+++ Data section +++
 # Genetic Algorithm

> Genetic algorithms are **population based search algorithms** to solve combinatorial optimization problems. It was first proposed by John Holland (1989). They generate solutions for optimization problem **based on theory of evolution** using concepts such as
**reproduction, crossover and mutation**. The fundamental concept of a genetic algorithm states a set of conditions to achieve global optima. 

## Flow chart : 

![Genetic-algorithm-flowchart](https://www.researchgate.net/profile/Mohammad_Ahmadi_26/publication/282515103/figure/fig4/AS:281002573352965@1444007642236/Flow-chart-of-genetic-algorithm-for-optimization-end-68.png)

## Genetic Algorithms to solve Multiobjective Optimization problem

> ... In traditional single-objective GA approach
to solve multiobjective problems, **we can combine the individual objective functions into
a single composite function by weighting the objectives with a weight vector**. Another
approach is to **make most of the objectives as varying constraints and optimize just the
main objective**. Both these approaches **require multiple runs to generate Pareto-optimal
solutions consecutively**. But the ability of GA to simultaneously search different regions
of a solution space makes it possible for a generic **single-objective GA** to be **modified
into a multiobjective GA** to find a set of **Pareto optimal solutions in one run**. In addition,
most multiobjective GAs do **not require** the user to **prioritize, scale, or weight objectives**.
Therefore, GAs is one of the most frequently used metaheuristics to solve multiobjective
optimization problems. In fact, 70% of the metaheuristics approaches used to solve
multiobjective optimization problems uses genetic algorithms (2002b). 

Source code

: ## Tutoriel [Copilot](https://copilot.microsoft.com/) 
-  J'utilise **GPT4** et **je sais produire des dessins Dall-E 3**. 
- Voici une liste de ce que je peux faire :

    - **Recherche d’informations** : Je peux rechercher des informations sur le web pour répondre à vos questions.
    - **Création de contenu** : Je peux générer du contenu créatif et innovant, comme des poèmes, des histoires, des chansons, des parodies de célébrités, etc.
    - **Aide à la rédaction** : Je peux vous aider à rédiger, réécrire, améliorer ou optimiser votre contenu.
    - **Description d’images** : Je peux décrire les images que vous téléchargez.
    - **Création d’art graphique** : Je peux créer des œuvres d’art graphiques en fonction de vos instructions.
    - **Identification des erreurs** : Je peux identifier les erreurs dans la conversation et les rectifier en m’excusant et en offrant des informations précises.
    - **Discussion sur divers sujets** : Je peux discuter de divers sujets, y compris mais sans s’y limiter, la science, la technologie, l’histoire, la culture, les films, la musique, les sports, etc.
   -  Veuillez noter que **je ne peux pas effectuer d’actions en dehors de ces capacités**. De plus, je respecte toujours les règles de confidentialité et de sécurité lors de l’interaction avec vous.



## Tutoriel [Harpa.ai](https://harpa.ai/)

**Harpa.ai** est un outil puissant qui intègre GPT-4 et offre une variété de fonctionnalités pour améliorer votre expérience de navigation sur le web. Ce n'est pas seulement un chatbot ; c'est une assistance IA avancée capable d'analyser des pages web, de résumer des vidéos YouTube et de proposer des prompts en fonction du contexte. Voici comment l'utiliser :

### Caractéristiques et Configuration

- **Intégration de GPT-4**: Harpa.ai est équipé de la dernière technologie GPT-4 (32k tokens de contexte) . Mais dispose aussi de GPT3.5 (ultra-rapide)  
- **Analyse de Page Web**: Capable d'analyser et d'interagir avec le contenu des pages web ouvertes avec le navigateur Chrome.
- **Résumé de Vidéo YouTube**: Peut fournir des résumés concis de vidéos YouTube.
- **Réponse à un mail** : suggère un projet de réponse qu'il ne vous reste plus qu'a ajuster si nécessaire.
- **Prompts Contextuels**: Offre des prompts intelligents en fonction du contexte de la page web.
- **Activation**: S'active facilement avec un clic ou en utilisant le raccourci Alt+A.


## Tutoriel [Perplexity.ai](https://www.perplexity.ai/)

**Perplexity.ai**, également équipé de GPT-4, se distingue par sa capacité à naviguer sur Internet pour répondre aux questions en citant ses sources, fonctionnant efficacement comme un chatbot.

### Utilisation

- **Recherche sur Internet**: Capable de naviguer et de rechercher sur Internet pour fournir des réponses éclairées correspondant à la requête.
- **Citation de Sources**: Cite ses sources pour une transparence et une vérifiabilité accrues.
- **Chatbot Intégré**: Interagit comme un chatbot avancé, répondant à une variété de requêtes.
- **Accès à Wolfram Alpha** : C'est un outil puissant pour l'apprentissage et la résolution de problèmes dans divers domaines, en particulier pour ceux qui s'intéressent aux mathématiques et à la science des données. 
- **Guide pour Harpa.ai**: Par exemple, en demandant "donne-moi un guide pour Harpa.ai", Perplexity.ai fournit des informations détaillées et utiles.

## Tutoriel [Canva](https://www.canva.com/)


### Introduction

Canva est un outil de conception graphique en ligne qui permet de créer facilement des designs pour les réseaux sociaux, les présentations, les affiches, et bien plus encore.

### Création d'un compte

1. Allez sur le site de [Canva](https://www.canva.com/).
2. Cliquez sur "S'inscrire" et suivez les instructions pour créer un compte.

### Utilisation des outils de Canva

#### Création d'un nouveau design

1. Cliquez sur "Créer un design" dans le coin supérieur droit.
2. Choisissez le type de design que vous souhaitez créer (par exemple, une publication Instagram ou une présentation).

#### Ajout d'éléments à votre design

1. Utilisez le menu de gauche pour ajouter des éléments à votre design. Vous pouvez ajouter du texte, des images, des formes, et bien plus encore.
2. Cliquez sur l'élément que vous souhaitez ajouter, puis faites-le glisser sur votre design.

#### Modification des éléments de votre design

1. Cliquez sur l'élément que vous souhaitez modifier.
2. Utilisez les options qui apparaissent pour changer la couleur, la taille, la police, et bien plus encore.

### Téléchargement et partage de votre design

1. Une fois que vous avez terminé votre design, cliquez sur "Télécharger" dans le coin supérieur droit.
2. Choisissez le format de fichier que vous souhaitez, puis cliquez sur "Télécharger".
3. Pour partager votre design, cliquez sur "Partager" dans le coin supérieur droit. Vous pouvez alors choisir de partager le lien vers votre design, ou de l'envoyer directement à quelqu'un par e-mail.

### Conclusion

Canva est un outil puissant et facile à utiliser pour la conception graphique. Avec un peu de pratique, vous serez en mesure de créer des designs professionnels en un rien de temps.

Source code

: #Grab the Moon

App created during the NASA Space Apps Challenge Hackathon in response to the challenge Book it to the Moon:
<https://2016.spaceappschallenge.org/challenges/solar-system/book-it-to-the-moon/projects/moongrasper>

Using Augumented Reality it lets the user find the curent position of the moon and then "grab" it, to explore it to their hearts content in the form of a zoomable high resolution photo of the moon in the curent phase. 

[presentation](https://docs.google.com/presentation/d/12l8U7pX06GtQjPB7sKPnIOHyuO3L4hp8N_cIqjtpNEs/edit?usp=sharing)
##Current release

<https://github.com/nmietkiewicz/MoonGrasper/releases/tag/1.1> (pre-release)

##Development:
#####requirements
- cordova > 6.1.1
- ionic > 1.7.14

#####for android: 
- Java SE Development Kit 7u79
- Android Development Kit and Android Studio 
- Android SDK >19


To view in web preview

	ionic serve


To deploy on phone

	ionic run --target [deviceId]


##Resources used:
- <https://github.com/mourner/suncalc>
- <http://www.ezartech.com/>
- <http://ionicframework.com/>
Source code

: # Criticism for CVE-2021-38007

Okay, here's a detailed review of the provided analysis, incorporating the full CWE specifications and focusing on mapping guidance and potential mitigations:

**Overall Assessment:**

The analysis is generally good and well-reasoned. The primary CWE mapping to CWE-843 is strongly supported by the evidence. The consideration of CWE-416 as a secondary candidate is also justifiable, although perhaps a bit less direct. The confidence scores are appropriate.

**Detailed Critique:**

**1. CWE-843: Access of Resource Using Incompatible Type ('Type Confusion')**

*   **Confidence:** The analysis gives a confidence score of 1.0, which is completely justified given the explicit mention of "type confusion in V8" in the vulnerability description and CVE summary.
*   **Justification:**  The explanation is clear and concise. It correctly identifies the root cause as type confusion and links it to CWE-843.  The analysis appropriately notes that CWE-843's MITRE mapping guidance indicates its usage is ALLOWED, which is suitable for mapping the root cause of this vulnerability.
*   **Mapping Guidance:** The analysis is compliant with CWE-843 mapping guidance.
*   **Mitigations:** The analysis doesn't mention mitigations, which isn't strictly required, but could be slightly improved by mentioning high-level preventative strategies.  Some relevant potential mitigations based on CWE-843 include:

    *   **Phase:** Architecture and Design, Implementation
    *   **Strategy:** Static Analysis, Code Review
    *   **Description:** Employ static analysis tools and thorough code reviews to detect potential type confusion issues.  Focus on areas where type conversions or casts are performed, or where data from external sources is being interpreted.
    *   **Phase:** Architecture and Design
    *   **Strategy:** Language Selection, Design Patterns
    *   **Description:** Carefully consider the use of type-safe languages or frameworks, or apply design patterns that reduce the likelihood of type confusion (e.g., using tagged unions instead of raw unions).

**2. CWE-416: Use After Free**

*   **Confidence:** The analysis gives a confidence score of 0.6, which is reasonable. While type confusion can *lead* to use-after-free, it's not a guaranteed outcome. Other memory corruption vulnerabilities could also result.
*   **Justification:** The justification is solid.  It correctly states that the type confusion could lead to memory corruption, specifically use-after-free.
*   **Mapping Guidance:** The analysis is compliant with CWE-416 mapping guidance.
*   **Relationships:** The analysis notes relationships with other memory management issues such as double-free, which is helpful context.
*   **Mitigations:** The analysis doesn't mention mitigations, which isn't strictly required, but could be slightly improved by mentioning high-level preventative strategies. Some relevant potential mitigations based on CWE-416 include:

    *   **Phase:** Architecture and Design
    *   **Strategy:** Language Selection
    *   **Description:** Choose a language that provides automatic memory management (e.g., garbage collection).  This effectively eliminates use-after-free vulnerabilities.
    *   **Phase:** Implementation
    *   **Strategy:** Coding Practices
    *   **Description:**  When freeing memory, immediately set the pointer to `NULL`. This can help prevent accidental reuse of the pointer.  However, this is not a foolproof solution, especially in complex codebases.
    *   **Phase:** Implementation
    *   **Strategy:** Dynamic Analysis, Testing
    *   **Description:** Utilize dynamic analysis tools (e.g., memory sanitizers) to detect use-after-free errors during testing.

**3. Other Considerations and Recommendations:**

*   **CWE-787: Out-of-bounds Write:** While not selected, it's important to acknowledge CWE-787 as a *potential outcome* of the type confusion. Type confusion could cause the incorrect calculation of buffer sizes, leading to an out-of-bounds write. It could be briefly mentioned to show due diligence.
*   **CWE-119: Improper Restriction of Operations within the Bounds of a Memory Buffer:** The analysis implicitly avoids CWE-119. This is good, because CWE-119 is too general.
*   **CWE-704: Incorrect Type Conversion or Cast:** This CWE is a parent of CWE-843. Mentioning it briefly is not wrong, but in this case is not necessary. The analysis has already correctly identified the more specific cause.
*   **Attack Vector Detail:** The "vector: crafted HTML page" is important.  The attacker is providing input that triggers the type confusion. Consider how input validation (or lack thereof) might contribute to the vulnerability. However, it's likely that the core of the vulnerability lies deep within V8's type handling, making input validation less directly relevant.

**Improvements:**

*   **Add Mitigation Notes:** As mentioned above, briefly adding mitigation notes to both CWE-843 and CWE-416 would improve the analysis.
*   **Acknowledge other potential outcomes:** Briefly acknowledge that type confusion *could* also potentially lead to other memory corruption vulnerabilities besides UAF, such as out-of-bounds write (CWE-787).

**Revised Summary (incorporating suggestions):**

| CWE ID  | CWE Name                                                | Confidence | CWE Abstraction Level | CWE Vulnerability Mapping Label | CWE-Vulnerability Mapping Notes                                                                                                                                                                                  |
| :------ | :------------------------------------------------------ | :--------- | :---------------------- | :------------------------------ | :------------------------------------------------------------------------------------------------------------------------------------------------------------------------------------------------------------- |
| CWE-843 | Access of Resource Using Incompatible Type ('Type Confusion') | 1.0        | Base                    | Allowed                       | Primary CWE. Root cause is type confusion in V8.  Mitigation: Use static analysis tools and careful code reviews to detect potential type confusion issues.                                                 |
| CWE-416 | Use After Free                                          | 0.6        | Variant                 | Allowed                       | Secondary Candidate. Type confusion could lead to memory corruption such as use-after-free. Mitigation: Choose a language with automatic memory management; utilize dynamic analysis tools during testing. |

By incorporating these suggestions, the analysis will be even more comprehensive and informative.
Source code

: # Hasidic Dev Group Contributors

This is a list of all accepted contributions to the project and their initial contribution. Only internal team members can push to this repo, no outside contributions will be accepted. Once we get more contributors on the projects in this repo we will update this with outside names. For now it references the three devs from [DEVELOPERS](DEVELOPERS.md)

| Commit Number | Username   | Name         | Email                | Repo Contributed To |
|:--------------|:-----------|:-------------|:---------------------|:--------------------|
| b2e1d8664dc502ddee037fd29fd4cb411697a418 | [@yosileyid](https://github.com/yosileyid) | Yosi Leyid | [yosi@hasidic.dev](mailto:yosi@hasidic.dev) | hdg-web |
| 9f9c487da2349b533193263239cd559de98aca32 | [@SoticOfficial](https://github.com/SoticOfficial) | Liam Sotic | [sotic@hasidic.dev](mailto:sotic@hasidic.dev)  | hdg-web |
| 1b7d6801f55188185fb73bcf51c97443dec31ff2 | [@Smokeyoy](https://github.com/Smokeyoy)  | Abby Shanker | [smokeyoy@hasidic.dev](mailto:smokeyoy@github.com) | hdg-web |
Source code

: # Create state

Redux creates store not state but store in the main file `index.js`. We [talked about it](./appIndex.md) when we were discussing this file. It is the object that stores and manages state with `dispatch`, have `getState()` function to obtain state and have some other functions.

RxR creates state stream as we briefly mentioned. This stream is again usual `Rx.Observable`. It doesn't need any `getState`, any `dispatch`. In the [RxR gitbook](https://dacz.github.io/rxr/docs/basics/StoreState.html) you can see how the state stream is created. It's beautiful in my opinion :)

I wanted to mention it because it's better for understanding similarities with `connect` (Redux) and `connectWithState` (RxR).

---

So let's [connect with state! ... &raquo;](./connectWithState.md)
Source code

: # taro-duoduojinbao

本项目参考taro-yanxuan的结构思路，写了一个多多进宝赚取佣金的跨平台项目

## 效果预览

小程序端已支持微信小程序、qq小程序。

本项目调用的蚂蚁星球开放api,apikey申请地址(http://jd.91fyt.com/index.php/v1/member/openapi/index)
+++
Task to carry out → Among the records above, extract exactly the lines from the line with "[smokeyoy@hasidic.dev](mailto:smokeyoy@github.com) | hdg-web |" to the line with "RxR creates state", both lines included, and leave out the rest.

Response to the task →
| 1b7d6801f55188185fb73bcf51c97443dec31ff2 | [@Smokeyoy](https://github.com/Smokeyoy)  | Abby Shanker | [smokeyoy@hasidic.dev](mailto:smokeyoy@github.com) | hdg-web |
Source code

: # Create state

Redux creates store not state but store in the main file `index.js`. We [talked about it](./appIndex.md) when we were discussing this file. It is the object that stores and manages state with `dispatch`, have `getState()` function to obtain state and have some other functions.

RxR creates state stream as we briefly mentioned. This stream is again usual `Rx.Observable`. It doesn't need any `getState`, any `dispatch`. In the [RxR gitbook](https://dacz.github.io/rxr/docs/basics/StoreState.html) you can see how the state stream is created. It's beautiful in my opinion :)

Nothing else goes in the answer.